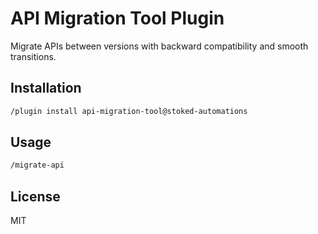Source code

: # API Migration Tool Plugin

Migrate APIs between versions with backward compatibility and smooth transitions.

## Installation

```bash
/plugin install api-migration-tool@stoked-automations
```

## Usage

```bash
/migrate-api
```

## License

MIT
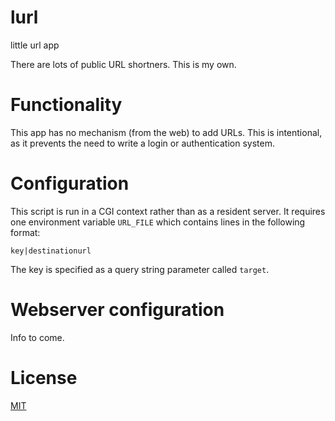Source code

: # lurl
little url app

There are lots of public URL shortners. This is my own.

# Functionality

This app has no mechanism (from the web) to add URLs. This is intentional, as
it prevents the need to write a login or authentication system.

# Configuration

This script is run in a CGI context rather than as a resident server.
It requires one environment variable `URL_FILE` which contains lines in the
following format:

```
key|destinationurl
```

The key is specified as a query string parameter called `target`.

# Webserver configuration

Info to come.

# License

[MIT](LICENSE.TXT)
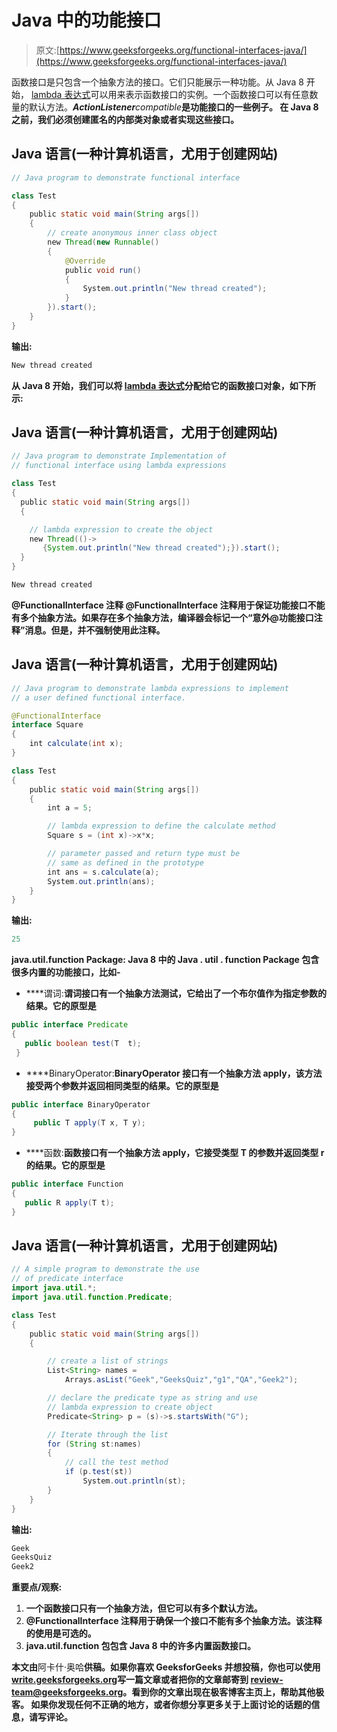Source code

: # Java 中的功能接口

> 原文:[https://www.geeksforgeeks.org/functional-interfaces-java/](https://www.geeksforgeeks.org/functional-interfaces-java/)

函数接口是只包含一个抽象方法的接口。它们只能展示一种功能。从 Java 8 开始， [lambda 表达式](https://www.geeksforgeeks.org/lambda-expressions-java-8/)可以用来表示函数接口的实例。一个函数接口可以有任意数量的默认方法。*****ActionListener******compatible***是功能接口的一些例子。
在 Java 8 之前，我们必须创建匿名的内部类对象或者实现这些接口。** 

## **Java 语言(一种计算机语言，尤用于创建网站)**

```java
// Java program to demonstrate functional interface

class Test
{
    public static void main(String args[])
    {
        // create anonymous inner class object
        new Thread(new Runnable()
        {
            @Override
            public void run()
            {
                System.out.println("New thread created");
            }
        }).start();
    }
}
```

****输出:****

```java
New thread created
```

**从 Java 8 开始，我们可以将 [lambda 表达式](https://www.geeksforgeeks.org/lambda-expressions-java-8/)分配给它的函数接口对象，如下所示:**

## **Java 语言(一种计算机语言，尤用于创建网站)**

```java
// Java program to demonstrate Implementation of
// functional interface using lambda expressions

class Test
{
  public static void main(String args[])
  {

    // lambda expression to create the object
    new Thread(()->
       {System.out.println("New thread created");}).start();
  }
}
```

```java
New thread created
```

****@FunctionalInterface 注释**
@FunctionalInterface 注释用于保证功能接口不能有多个抽象方法。如果存在多个抽象方法，编译器会标记一个“意外@功能接口注释”消息。但是，并不强制使用此注释。** 

## **Java 语言(一种计算机语言，尤用于创建网站)**

```java
// Java program to demonstrate lambda expressions to implement
// a user defined functional interface.

@FunctionalInterface
interface Square
{
    int calculate(int x);
}

class Test
{
    public static void main(String args[])
    {
        int a = 5;

        // lambda expression to define the calculate method
        Square s = (int x)->x*x;

        // parameter passed and return type must be
        // same as defined in the prototype
        int ans = s.calculate(a);
        System.out.println(ans);
    }
}
```

****输出:****

```java
25
```

****java.util.function Package:**
Java 8 中的 Java . util . function Package 包含很多内置的功能接口，比如-** 

*   ****谓词:**谓词接口有一个抽象方法测试，它给出了一个布尔值作为指定参数的结果。它的原型是**

```java
public interface Predicate
{
   public boolean test(T  t);
 }
```

*   ****BinaryOperator:**BinaryOperator 接口有一个抽象方法 apply，该方法接受两个参数并返回相同类型的结果。它的原型是**

```java
public interface BinaryOperator 
{
     public T apply(T x, T y);
} 
```

*   ****函数:**函数接口有一个抽象方法 apply，它接受类型 T 的参数并返回类型 r 的结果。它的原型是**

```java
public interface Function 
{
   public R apply(T t);
}
```

## **Java 语言(一种计算机语言，尤用于创建网站)**

```java
// A simple program to demonstrate the use
// of predicate interface
import java.util.*;
import java.util.function.Predicate;

class Test
{
    public static void main(String args[])
    {

        // create a list of strings
        List<String> names =
            Arrays.asList("Geek","GeeksQuiz","g1","QA","Geek2");

        // declare the predicate type as string and use
        // lambda expression to create object
        Predicate<String> p = (s)->s.startsWith("G");

        // Iterate through the list
        for (String st:names)
        {
            // call the test method
            if (p.test(st))
                System.out.println(st);
        }
    }
}
```

****输出:****

```java
Geek
GeeksQuiz
Geek2
```

****重要点/观察:****

1.  **一个函数接口只有一个抽象方法，但它可以有多个默认方法。**
2.  **@FunctionalInterface 注释用于确保一个接口不能有多个抽象方法。该注释的使用是可选的。**
3.  **java.util.function 包包含 Java 8 中的许多内置函数接口。**

**本文由**阿卡什·奥哈**供稿。如果你喜欢 GeeksforGeeks 并想投稿，你也可以使用[write.geeksforgeeks.org](https://write.geeksforgeeks.org)写一篇文章或者把你的文章邮寄到 review-team@geeksforgeeks.org。看到你的文章出现在极客博客主页上，帮助其他极客。
如果你发现任何不正确的地方，或者你想分享更多关于上面讨论的话题的信息，请写评论。**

--

### Action item
Return every line from the entries above that contains the word "GeeksQuiz".

### Written reply
            Arrays.asList("Geek","GeeksQuiz","g1","QA","Geek2");
GeeksQuiz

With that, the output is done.